New Book on Salem Clique needs more on Slavery

Matthew Deady, c1859
Oregon Historical Society
OrHi 63119
In the last couple of years the University of Oregon conducted a thorough reassessment of the legacy of Mathew Deady. Students had called for renaming historic Deady Hall on campus. In announcing the final decision not to rename Deady Hall, University President Michael Schill wrote:
Deady was...a deeply flawed man. He held racist views which I find abhorrent and contrary to the principles of our university. His support of slavery prior to the Civil War cannot be excused....Although Deady’s racist views did not abate after the Civil War, he fully embraced the new constitutional order....Deady supported the Fourteenth and Fifteenth Amendments, which guarantee to all equal protection under the US Constitution....Deady does not represent an example of an egregious case justifying overturning the presumption against denaming...[and] I will not recommend that the Board of Trustees dename Deady Hall.
In the same decision, Schill ruled that Frederic Dunn, an Exalted Cyclops in the second KKK of the 1920s, and who had taught at Willamette University between 1895-1898 previous to his time at the University of Oregon, was in fact an example of such "an egregious case." His name was removed from his namesake building, and it has been renamed Unthank Hall.

Matthew Deady was at the center of the "Salem Clique," the name of a small Democratic party machine mostly headed by Asahel Bush during the run up to Statehood in the 1850s, opposed first to a Whig coalition headed by Thomas Dryer of the Oregonian in Portland, to the Know-Nothing party, and then to the early Republican Party in the later 1850s.

Asahel Bush was almost certainly more racist than Matthew Deady, and it does not appear his views evolved the way Deady's changed. We know, for example, about his scorn for the efforts of Rev. Obed Dickinson and his wife Charlotte later in the 1850s and 60s.

Time to think more about Asahel Bush

A reassessment of the legacy of Asahel Bush is overdue. (We also need to know more about his real estate, investing, and banking activities later in the 19th century! He is such a key Salem figure, but hardly known in detail.)
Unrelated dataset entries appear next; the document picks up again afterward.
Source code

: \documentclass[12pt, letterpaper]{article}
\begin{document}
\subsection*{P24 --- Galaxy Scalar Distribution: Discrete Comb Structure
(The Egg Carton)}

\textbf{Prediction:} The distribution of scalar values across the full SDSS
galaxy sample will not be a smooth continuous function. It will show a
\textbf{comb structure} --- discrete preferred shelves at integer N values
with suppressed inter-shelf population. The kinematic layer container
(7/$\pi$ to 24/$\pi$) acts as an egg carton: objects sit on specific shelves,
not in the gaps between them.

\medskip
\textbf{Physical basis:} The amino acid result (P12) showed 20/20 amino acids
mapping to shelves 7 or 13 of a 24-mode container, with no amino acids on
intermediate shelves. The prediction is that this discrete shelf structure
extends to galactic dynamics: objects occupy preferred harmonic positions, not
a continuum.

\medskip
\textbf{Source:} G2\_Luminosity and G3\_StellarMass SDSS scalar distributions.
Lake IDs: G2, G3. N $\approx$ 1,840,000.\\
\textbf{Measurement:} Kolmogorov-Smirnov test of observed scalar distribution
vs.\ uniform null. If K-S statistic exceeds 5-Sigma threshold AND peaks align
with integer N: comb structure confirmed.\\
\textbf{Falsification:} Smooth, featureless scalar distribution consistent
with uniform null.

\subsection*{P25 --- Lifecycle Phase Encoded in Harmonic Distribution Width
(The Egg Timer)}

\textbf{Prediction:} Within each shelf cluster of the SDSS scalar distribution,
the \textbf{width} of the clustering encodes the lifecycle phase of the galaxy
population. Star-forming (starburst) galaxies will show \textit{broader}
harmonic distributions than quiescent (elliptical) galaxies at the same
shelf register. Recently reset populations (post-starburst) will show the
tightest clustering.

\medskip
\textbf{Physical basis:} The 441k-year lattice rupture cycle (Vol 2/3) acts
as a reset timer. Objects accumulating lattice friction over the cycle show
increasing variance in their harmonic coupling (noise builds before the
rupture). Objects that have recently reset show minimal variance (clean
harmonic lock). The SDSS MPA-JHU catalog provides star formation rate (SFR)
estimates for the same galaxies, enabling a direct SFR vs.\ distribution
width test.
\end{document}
In her new book, The Salem Clique: Oregon's Founding Brothers, Barbara Mahoney leans away from such a reassessment, and without denying the way race and slavery was implicated in our Territorial government and then the debate and drive to Statehood, she may not center it enough. Of Bush in 1862 she writes:
Writing in the third person...[he said] he was "in favor of maintaining the Government at every hazard and to the last extremity. He wouldn't destroy the Government either to enslave or liberate [yes, that word*]; he believes it to be a Government of white men, and if the liberties of that race can be preserved, he regards it of comparatively little consequence what fate betides [the same word]."
Rather than providing the central thesis and focus, this is an ancillary moment.

It seems instead like the machinations of the Salem Clique, starting with sending out Bush to organize the Democratic party from the very start, have at their basis the perpetuation of slavery in the South as supported by the Democratic party of the time, and arranging in Oregon a "Government of white men." Race and slavery are absolutely central here, both in our local politics and in the national political wrangling involved in admitting a new state to the Union.

Slavery isn't backstory or side story, it's absolutely central to the main story, and may indeed be the essence of the main story. (You might recall "Oregon Was Founded As a Racist Utopia," a Gizmodo piece from a few years back that pushes this argument.)

All this is a matter of emphasis and not a matter of fact, it should be said. And Salem Clique never sets out explicitly to be an assessment of Asahel Bush. It's about a group, not one person. Mahoney takes pains to show ways that Bush was not the sole leader of the Clique and the ways other people and centers of power challenged his power.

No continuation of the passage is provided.